Ces dispositions sont d’ordre public, le consommateur ne peut dès lors pas y renoncer, et l’utilisation des fonds n’est pas de nature à couvrir le non-respect des dispositions susvisées.
La méconnaissance de ce texte est sanctionnée par la nullité du contrat de crédit, sur le fondement de l’article 6 du code civil, l’emprunteur devant uniquement restituer le capital versé, déduction faite des remboursements déjà effectués.
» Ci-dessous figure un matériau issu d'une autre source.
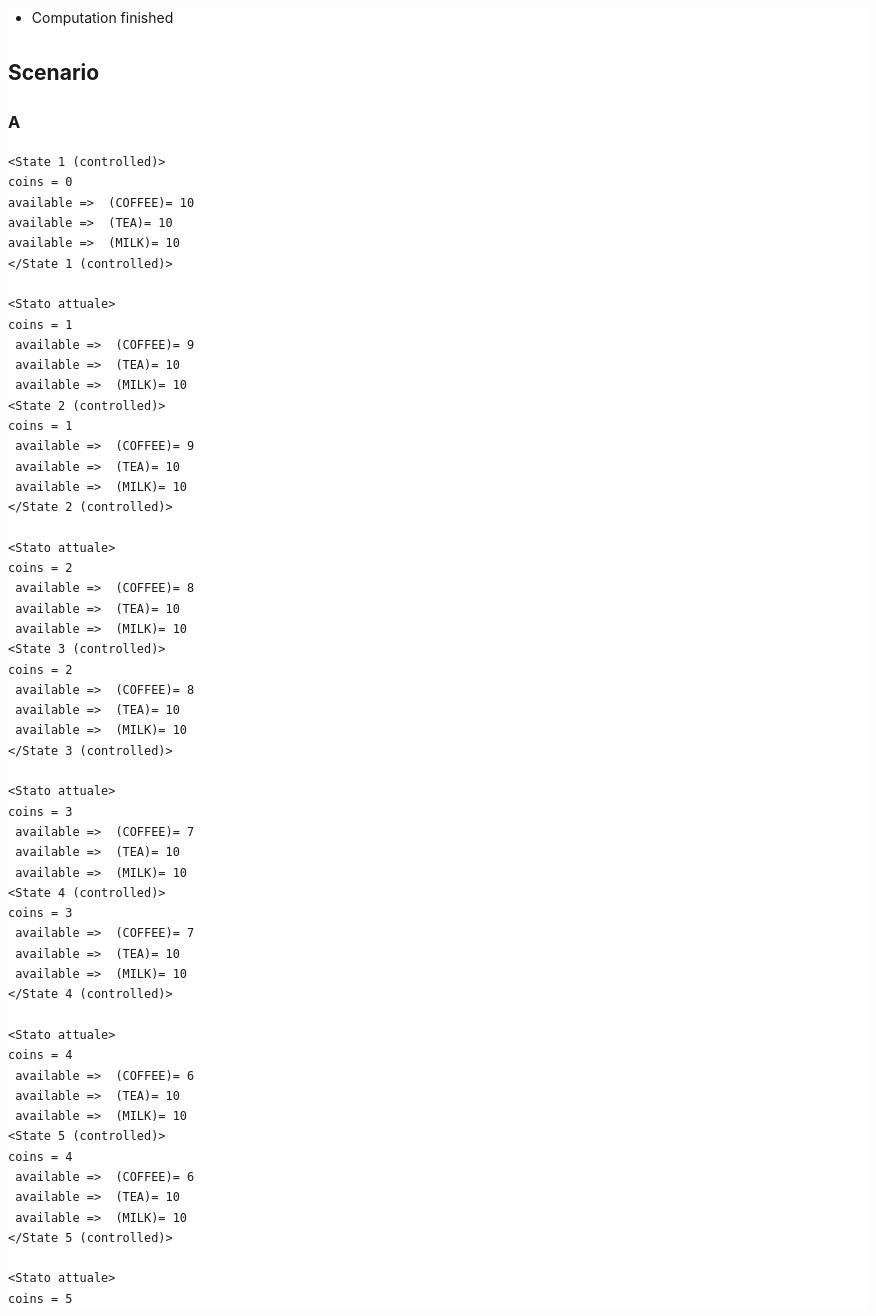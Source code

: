 * Computation finished

## Scenario
### A
```
<State 1 (controlled)>
coins = 0
available =>  (COFFEE)= 10
available =>  (TEA)= 10
available =>  (MILK)= 10
</State 1 (controlled)>

<Stato attuale>
coins = 1
 available =>  (COFFEE)= 9
 available =>  (TEA)= 10
 available =>  (MILK)= 10
<State 2 (controlled)>
coins = 1
 available =>  (COFFEE)= 9
 available =>  (TEA)= 10
 available =>  (MILK)= 10
</State 2 (controlled)>

<Stato attuale>
coins = 2
 available =>  (COFFEE)= 8
 available =>  (TEA)= 10
 available =>  (MILK)= 10
<State 3 (controlled)>
coins = 2
 available =>  (COFFEE)= 8
 available =>  (TEA)= 10
 available =>  (MILK)= 10
</State 3 (controlled)>

<Stato attuale>
coins = 3
 available =>  (COFFEE)= 7
 available =>  (TEA)= 10
 available =>  (MILK)= 10
<State 4 (controlled)>
coins = 3
 available =>  (COFFEE)= 7
 available =>  (TEA)= 10
 available =>  (MILK)= 10
</State 4 (controlled)>

<Stato attuale>
coins = 4
 available =>  (COFFEE)= 6
 available =>  (TEA)= 10
 available =>  (MILK)= 10
<State 5 (controlled)>
coins = 4
 available =>  (COFFEE)= 6
 available =>  (TEA)= 10
 available =>  (MILK)= 10
</State 5 (controlled)>

<Stato attuale>
coins = 5
```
En l’espèce, au regard des pièces produites aux débats, le contrat de crédit a été signé le 29 novembre 2022, de sorte qu’aucun paiement, sous quelque forme que ce soit, ne pouvait intervenir avant le 06 décembre 2022 à vingt-quatre heures, soit en pratique le 07 décembre 2022. Or, le déblocage des fonds est, en tout état de cause, intervenu le 06 décembre 2022 soit à priori avant l’expiration du délai de sept jours précité.
Ainsi, il convient de réouvrir les débats pour inviter les parties à livrer toutes observations quant à cette cause de nullité du contrat litigieux.
Les autres demandes et les dépens seront réservés.
PAR CES MOTIFS
Le juge des contentieux de la protection, statuant après débats tenus en audience publique, par jugement réputé contradictoire avant-dire droit,
ORDONNE la réouverture des débats à l’audience du 13 avril 2026 à 8h30 tenue par le juge des contentieux de la protection du tribunal judiciaire de Saint-Pierre-de-la-Réunion ;
INVITE les parties à faire toutes observations quant à la cause de nullité du contrat de crédit litigieux en raison du déblocage anticipé des fonds soulevée d’office ;
INVITE les parties à fournir toutes observations utiles ;
INVITE les parties à communiquer leurs pièces et écritures contradictoirement ;
DIT que le présent jugement vaut convocation des parties ;
RÉSERVE les autres demandes ainsi que les dépens.
Ainsi fait, jugé et mis à disposition au greffe de la juridiction aux jours, mois et année susdits. En fait de quoi le jugement a été signé par la Présidente et le Greffier.